What the task asks: Repeat nothing but the lines below running from the one containing "pairing each table" to the one containing "den rike herrns". Keep both end lines.

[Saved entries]
================

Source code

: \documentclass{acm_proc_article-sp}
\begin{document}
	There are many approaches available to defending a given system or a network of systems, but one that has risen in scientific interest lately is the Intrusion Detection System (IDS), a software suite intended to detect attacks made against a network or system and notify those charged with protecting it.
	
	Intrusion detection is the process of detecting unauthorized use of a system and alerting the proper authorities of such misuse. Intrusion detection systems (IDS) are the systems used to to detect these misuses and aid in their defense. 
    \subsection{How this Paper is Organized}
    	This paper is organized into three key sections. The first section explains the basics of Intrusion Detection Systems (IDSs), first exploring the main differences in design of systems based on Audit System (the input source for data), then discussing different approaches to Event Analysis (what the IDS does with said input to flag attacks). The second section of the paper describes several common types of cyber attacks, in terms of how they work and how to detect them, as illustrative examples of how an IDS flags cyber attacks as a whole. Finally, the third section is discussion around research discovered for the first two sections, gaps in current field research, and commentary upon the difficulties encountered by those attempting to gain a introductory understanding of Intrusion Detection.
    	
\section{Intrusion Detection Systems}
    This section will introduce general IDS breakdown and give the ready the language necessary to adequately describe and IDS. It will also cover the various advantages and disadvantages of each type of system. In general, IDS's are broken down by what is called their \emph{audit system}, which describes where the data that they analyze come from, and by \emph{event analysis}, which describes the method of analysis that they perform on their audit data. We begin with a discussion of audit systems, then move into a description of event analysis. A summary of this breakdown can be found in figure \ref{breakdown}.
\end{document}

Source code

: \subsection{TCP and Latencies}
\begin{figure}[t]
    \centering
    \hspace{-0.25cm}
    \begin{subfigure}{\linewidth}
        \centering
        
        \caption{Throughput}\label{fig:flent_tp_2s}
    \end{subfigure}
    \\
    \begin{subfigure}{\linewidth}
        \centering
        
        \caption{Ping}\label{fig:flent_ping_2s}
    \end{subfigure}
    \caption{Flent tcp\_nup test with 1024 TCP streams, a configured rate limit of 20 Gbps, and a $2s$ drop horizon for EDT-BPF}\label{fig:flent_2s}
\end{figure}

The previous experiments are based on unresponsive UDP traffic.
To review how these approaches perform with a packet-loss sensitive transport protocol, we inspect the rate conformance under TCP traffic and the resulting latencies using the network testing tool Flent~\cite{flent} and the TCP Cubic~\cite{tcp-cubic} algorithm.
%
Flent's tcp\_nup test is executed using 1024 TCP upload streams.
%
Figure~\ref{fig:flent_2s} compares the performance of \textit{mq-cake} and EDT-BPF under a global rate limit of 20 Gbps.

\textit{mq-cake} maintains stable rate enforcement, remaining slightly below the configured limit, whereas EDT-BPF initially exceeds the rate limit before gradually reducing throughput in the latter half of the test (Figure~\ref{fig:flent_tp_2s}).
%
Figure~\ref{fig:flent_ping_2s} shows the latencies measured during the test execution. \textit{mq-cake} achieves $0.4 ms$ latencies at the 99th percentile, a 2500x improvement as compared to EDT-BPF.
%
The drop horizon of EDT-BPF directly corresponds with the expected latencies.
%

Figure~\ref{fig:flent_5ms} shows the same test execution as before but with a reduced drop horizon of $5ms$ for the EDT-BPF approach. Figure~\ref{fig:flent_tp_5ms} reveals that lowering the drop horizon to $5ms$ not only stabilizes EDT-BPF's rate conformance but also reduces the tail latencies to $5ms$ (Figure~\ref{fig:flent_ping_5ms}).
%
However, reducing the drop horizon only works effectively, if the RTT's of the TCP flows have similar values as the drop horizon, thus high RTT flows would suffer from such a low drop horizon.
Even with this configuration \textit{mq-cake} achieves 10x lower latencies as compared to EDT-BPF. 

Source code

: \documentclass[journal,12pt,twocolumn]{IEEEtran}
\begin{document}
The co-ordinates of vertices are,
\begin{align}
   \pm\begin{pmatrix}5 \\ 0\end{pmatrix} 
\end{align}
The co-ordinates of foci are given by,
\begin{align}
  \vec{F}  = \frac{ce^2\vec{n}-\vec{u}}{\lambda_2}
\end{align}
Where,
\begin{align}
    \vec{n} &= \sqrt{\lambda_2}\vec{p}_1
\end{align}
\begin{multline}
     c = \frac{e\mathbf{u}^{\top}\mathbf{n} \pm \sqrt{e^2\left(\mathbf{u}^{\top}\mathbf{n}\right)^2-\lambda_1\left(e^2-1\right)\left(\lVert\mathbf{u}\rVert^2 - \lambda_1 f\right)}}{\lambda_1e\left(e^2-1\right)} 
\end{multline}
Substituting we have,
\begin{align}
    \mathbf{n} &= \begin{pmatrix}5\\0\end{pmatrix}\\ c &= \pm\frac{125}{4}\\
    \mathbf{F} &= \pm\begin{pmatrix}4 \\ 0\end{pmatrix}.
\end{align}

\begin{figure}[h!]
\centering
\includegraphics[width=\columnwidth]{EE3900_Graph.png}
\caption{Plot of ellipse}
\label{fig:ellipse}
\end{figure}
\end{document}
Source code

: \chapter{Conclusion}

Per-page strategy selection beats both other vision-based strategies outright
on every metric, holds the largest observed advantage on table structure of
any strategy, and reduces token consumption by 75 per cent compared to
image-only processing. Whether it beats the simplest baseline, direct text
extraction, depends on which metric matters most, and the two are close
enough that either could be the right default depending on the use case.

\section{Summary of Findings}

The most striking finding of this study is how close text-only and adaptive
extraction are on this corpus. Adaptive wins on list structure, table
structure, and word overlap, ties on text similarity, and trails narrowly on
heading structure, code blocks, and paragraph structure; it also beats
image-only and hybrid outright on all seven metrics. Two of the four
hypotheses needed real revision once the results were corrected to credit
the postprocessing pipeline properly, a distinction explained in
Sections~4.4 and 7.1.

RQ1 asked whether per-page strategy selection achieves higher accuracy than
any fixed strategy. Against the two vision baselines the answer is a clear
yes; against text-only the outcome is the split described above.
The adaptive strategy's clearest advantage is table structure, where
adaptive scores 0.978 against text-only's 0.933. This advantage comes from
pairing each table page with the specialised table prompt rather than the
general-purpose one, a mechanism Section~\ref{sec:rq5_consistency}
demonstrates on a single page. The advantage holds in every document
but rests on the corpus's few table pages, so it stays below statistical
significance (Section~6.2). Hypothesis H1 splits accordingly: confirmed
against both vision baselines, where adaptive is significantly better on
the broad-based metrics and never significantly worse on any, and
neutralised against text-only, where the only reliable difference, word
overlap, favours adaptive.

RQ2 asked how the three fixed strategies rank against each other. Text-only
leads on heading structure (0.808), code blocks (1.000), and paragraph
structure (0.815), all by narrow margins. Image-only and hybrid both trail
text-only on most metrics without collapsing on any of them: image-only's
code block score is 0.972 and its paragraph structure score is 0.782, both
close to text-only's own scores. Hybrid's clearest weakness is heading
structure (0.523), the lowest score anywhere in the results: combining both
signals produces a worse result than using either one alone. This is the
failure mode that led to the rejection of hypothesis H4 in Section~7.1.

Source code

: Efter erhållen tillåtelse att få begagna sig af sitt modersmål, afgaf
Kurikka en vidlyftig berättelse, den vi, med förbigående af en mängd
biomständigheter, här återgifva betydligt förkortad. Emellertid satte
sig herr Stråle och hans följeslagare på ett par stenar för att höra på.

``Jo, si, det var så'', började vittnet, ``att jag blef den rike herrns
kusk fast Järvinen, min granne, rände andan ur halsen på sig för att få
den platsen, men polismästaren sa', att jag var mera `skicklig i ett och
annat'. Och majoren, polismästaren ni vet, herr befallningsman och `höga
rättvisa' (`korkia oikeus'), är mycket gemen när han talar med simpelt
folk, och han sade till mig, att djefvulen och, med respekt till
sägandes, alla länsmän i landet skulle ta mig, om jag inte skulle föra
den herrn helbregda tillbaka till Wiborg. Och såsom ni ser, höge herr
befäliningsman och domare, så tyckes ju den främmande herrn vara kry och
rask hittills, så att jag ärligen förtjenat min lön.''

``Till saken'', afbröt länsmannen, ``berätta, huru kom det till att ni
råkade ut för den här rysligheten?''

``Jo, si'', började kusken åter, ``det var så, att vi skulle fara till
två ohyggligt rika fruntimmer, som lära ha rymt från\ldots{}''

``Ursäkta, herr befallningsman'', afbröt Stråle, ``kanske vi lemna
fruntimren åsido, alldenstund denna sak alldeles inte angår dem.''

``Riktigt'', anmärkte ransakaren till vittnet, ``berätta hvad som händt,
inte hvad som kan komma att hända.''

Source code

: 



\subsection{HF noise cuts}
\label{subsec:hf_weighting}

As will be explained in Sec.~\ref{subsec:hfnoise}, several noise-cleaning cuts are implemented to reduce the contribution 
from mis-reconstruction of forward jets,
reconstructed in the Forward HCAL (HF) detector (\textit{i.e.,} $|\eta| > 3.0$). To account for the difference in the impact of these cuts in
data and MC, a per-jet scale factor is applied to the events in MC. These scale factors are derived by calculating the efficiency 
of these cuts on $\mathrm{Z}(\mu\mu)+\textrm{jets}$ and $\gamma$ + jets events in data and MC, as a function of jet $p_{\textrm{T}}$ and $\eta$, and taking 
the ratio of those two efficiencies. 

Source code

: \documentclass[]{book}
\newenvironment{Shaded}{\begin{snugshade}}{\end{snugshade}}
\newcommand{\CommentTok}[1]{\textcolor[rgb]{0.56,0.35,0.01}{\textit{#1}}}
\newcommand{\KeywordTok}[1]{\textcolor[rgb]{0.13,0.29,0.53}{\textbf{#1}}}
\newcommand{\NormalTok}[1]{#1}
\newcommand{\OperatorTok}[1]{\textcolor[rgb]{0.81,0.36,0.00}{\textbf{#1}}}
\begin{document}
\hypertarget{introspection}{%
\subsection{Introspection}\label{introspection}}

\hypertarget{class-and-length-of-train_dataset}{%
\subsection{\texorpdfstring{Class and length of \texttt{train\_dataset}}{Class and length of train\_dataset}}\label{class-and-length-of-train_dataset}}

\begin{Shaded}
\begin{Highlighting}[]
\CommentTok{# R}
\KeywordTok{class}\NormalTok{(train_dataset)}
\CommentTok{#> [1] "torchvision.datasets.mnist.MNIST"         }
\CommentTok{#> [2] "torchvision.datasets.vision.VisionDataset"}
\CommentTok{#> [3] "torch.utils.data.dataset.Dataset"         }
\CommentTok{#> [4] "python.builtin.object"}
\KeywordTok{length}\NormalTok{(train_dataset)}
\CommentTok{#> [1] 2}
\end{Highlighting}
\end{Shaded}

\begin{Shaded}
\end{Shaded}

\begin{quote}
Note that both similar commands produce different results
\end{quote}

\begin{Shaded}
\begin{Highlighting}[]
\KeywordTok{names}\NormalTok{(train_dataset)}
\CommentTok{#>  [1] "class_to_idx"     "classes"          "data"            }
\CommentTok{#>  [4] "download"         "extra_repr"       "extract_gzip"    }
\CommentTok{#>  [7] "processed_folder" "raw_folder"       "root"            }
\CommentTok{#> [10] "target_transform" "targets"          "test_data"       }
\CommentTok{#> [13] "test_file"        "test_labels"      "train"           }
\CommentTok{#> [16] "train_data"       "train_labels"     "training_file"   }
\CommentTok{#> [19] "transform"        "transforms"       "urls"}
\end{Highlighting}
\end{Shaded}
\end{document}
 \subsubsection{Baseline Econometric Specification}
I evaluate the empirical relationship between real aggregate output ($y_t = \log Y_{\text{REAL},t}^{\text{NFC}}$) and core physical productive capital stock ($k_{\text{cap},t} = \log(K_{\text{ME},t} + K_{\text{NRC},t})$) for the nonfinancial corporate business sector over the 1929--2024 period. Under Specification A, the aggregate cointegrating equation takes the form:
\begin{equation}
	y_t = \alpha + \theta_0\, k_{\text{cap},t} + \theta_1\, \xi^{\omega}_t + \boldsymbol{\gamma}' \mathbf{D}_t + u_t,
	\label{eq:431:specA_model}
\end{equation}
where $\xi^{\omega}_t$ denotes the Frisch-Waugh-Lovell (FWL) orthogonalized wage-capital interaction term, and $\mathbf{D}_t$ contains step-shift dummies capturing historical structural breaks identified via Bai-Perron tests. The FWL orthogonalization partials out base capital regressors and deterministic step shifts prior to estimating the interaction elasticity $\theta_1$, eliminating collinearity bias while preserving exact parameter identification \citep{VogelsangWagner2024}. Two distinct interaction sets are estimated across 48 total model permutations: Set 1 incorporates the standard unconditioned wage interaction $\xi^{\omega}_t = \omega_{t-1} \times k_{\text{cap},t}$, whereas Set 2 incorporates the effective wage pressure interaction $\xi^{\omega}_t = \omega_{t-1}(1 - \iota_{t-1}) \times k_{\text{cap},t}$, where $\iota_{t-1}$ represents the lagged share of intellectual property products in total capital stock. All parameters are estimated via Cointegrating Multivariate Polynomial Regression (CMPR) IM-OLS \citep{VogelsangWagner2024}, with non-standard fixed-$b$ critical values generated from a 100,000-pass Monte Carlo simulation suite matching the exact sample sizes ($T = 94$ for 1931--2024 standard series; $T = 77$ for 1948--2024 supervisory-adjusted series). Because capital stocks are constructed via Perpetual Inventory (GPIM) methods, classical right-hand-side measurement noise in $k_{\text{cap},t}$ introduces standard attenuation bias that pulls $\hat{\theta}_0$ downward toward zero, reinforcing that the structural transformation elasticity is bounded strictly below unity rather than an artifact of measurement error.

================

Solution for this exercise:
pairing each table page with the specialised table prompt rather than the
general-purpose one, a mechanism Section~\ref{sec:rq5_consistency}
demonstrates on a single page. The advantage holds in every document
but rests on the corpus's few table pages, so it stays below statistical
significance (Section~6.2). Hypothesis H1 splits accordingly: confirmed
against both vision baselines, where adaptive is significantly better on
the broad-based metrics and never significantly worse on any, and
neutralised against text-only, where the only reliable difference, word
overlap, favours adaptive.

RQ2 asked how the three fixed strategies rank against each other. Text-only
leads on heading structure (0.808), code blocks (1.000), and paragraph
structure (0.815), all by narrow margins. Image-only and hybrid both trail
text-only on most metrics without collapsing on any of them: image-only's
code block score is 0.972 and its paragraph structure score is 0.782, both
close to text-only's own scores. Hybrid's clearest weakness is heading
structure (0.523), the lowest score anywhere in the results: combining both
signals produces a worse result than using either one alone. This is the
failure mode that led to the rejection of hypothesis H4 in Section~7.1.

Source code

: Efter erhållen tillåtelse att få begagna sig af sitt modersmål, afgaf
Kurikka en vidlyftig berättelse, den vi, med förbigående af en mängd
biomständigheter, här återgifva betydligt förkortad. Emellertid satte
sig herr Stråle och hans följeslagare på ett par stenar för att höra på.

``Jo, si, det var så'', började vittnet, ``att jag blef den rike herrns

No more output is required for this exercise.